創作的なオノマトペとは
2016-05-15
「ワン」なら犬、「ニャー」なら猫「サッと」は俊敏、「ダラダラと」は緩慢
オノマトペ(擬音・擬態語)で他者に的確に意味を伝えるには・・・
長嶋茂雄さんはカタカナ英語もさることながら、オノマトペ使用の天才でもあろう。Web記事で名語録を読んだことがあるが、「サバという漢字はどう書きましたっけ、そうですねいわゆる、魚偏に”ブルー”でしたでしょうかね」などと、カタカナ英語を真剣に語るのことには笑いが止まらない。オノマトペはというと、打撃指導で素振りの際に、「もっとビュンとバットを振る!ビュンだよ」などと言って愛弟子である松井秀喜さんに個人指導をしていたというのは有名な話だ。自らも動作を繰り返し打撃の極意たる感覚的な部分を、オノマトペを添えて相手に伝えるという上では実に素晴らしいコミュニケーション能力であったということであろう。それは松井秀喜さんが日本のみならず、メジャーの中軸打者としてワールドシリーズでも活躍したことからも証明される。身体表現全体を伴って発せられるオノマトペは、長嶋さんの例のように大変有効であるということがわかる。

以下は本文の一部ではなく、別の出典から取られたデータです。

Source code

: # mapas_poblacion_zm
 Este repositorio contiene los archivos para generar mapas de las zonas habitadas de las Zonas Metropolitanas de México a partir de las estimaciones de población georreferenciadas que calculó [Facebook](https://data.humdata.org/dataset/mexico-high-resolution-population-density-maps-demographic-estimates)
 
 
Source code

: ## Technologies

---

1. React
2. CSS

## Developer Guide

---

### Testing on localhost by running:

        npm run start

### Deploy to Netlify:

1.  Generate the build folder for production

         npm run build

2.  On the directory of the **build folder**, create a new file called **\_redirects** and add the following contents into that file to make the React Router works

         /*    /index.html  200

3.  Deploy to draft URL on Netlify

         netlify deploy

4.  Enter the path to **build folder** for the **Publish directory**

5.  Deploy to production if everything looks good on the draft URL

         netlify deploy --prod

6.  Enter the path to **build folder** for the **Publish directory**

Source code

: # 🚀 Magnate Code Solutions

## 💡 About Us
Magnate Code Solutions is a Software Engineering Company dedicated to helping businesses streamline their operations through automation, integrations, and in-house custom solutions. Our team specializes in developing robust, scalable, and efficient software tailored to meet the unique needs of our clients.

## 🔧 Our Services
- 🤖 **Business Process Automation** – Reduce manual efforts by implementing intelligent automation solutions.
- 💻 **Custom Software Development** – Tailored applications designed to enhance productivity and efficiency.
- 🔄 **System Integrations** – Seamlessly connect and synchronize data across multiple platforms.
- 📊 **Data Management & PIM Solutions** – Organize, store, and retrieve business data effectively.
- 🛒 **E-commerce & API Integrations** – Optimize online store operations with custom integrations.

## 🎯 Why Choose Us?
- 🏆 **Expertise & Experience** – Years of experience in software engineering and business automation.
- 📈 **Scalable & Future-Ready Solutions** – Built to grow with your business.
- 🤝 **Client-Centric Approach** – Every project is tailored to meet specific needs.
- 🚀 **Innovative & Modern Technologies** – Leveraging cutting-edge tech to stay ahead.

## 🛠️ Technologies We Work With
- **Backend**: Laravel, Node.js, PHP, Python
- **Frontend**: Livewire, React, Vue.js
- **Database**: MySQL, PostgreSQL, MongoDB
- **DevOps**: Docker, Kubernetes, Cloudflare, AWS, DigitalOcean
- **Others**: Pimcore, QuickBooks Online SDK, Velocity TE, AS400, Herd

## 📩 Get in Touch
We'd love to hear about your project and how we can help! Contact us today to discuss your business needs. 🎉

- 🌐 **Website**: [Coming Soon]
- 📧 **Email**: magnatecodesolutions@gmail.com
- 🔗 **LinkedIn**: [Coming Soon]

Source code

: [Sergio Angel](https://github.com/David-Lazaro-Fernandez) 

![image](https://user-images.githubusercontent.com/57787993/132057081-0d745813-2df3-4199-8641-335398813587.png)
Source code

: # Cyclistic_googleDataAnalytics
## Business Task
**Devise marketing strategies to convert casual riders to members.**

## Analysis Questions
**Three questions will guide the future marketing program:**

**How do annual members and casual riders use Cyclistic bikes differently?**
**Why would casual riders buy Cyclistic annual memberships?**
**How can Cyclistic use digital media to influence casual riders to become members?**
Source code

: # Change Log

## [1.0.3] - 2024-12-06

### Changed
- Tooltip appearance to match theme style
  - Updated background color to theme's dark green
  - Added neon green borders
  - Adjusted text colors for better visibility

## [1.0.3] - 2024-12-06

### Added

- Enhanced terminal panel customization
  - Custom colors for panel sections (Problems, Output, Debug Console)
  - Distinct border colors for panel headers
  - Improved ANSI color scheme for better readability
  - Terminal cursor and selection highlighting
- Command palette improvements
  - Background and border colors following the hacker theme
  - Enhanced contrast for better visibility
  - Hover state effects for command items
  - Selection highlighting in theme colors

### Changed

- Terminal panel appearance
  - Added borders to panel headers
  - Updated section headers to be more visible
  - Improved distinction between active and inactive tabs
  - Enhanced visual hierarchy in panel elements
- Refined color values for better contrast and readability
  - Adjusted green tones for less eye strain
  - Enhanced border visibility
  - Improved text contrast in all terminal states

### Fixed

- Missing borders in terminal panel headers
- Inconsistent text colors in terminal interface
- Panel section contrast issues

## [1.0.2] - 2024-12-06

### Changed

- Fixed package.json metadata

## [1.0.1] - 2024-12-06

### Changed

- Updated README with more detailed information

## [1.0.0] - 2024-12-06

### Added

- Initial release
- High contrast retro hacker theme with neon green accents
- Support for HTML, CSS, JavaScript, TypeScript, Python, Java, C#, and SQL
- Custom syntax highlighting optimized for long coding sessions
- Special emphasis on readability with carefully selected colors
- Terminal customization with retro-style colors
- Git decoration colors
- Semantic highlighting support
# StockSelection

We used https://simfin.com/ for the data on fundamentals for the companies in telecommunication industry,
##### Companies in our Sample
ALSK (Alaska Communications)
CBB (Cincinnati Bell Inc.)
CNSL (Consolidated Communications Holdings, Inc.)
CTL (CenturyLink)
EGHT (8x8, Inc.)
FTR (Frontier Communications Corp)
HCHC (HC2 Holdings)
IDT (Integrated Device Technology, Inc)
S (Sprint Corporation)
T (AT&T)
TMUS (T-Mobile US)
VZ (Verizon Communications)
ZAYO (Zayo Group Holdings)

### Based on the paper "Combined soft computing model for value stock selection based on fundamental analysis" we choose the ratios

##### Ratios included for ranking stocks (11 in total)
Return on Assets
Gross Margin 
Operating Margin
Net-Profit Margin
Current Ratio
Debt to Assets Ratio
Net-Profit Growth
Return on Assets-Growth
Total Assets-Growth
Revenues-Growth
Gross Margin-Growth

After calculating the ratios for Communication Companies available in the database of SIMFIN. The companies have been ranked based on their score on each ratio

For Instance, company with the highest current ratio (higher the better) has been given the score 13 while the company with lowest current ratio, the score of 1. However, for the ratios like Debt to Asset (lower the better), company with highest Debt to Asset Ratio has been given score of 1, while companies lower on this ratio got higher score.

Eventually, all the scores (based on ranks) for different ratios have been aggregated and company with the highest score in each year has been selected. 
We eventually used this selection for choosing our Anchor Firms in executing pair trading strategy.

それが書き言葉、特に創作的で短詩系たる短歌の場合はどうであろうか?三十一文字の定型の中に、せいぜい一句五文字程度のオノマトペを挿入すると、どうしてもその真意が伝わりづらいことを実感している。同じオノマトペでも発声の仕方によって、その趣旨にも変化が生まれる。だがやはり現代は「書き言葉」が前提になっているゆえに、よほどの工夫がある創作的なオノマトペでないと真意は伝わりづらい。前後の言葉で補おうとはするが、言い過ぎて説明的になっても短歌として趣を失う。そのあたりの匙加減について、推敲に苦闘することもしばしばだ。それならば「オノマトペ」という語彙選択をやめればいいわけだが、どうも「音声表現」を研究しているせいもあって、そこに自己の特徴を見出したいなどと欲目が出るのである。若山牧水の短歌などは、音律的にも流暢に聞こえるという指摘もあるが、近代短歌が「音声言語」から「文字言語」に移行し偏向してきた流れということにも大きな興味を覚えるのである。
自らのすべてが表現主体
あらためて「声」の重要性を思い知らされる
長嶋茂雄さんのあの甲高い声に、多くの人々が魅了されるのにも必然性があるのだろう。